◆ Work to be completed
Wherever the string "SAMPLE" appears in the entries below, return the line that holds it.

Collected data
::::

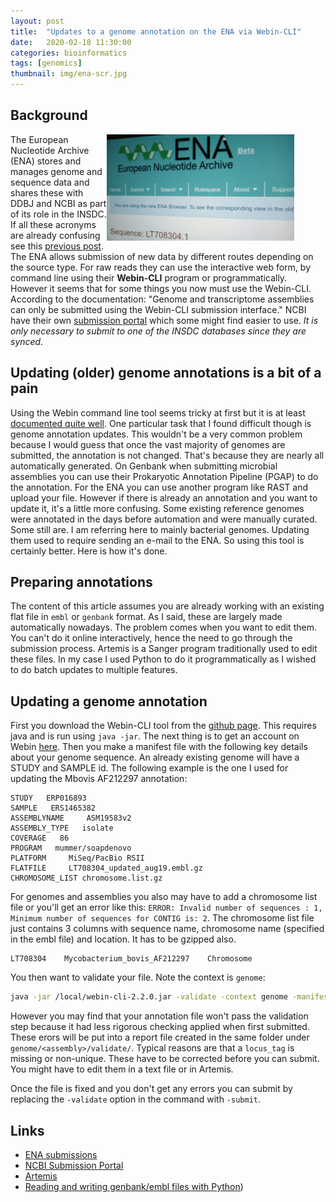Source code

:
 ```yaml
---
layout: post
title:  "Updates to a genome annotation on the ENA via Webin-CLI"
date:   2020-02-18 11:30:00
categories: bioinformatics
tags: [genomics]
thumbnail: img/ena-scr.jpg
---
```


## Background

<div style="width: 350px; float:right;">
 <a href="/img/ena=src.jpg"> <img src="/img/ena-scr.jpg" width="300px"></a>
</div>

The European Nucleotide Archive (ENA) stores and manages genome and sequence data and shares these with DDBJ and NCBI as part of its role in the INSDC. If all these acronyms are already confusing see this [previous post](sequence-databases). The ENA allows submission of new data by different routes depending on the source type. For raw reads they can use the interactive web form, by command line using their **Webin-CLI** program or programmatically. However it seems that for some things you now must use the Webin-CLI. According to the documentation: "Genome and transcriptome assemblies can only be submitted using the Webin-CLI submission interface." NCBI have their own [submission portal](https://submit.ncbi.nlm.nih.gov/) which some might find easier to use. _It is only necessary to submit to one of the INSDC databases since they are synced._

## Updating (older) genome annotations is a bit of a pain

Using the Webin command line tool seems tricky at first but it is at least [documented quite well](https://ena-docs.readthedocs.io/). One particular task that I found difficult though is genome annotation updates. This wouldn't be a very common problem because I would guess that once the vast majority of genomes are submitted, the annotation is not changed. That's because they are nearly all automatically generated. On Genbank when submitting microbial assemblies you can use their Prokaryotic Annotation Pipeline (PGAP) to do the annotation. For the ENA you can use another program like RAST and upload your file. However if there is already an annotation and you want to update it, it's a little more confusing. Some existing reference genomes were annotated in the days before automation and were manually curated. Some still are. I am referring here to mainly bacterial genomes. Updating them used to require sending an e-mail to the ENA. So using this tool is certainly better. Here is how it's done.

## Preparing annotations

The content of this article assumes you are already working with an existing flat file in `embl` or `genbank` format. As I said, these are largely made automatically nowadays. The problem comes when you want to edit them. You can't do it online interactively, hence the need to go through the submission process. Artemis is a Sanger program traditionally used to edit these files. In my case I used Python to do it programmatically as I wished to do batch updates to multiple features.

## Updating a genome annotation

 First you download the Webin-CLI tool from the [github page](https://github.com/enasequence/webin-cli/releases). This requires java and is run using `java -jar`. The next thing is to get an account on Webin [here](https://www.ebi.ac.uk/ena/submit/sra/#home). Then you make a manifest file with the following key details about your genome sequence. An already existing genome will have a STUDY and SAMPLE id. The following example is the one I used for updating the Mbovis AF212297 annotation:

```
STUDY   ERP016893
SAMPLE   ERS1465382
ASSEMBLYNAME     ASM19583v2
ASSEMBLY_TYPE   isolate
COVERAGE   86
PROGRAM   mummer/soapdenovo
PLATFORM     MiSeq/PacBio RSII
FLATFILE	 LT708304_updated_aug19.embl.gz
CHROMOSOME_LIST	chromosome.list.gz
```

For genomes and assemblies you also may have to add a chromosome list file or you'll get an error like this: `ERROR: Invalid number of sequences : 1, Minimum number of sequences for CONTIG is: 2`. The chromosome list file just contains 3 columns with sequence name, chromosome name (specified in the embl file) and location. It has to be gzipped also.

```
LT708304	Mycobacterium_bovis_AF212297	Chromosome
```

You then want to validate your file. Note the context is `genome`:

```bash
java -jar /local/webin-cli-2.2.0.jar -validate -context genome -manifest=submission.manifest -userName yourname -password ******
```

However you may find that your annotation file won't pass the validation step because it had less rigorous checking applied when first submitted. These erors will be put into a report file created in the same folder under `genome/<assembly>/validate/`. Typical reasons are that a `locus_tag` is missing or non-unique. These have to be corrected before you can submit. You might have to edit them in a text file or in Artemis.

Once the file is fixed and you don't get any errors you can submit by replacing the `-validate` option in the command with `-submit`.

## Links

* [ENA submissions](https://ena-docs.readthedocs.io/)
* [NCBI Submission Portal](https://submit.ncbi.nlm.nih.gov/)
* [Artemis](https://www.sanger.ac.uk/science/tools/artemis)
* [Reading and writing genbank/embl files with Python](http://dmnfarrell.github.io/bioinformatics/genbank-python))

::::

◆ Task answer
 First you download the Webin-CLI tool from the [github page](https://github.com/enasequence/webin-cli/releases). This requires java and is run using `java -jar`. The next thing is to get an account on Webin [here](https://www.ebi.ac.uk/ena/submit/sra/#home). Then you make a manifest file with the following key details about your genome sequence. An already existing genome will have a STUDY and SAMPLE id. The following example is the one I used for updating the Mbovis AF212297 annotation:
SAMPLE   ERS1465382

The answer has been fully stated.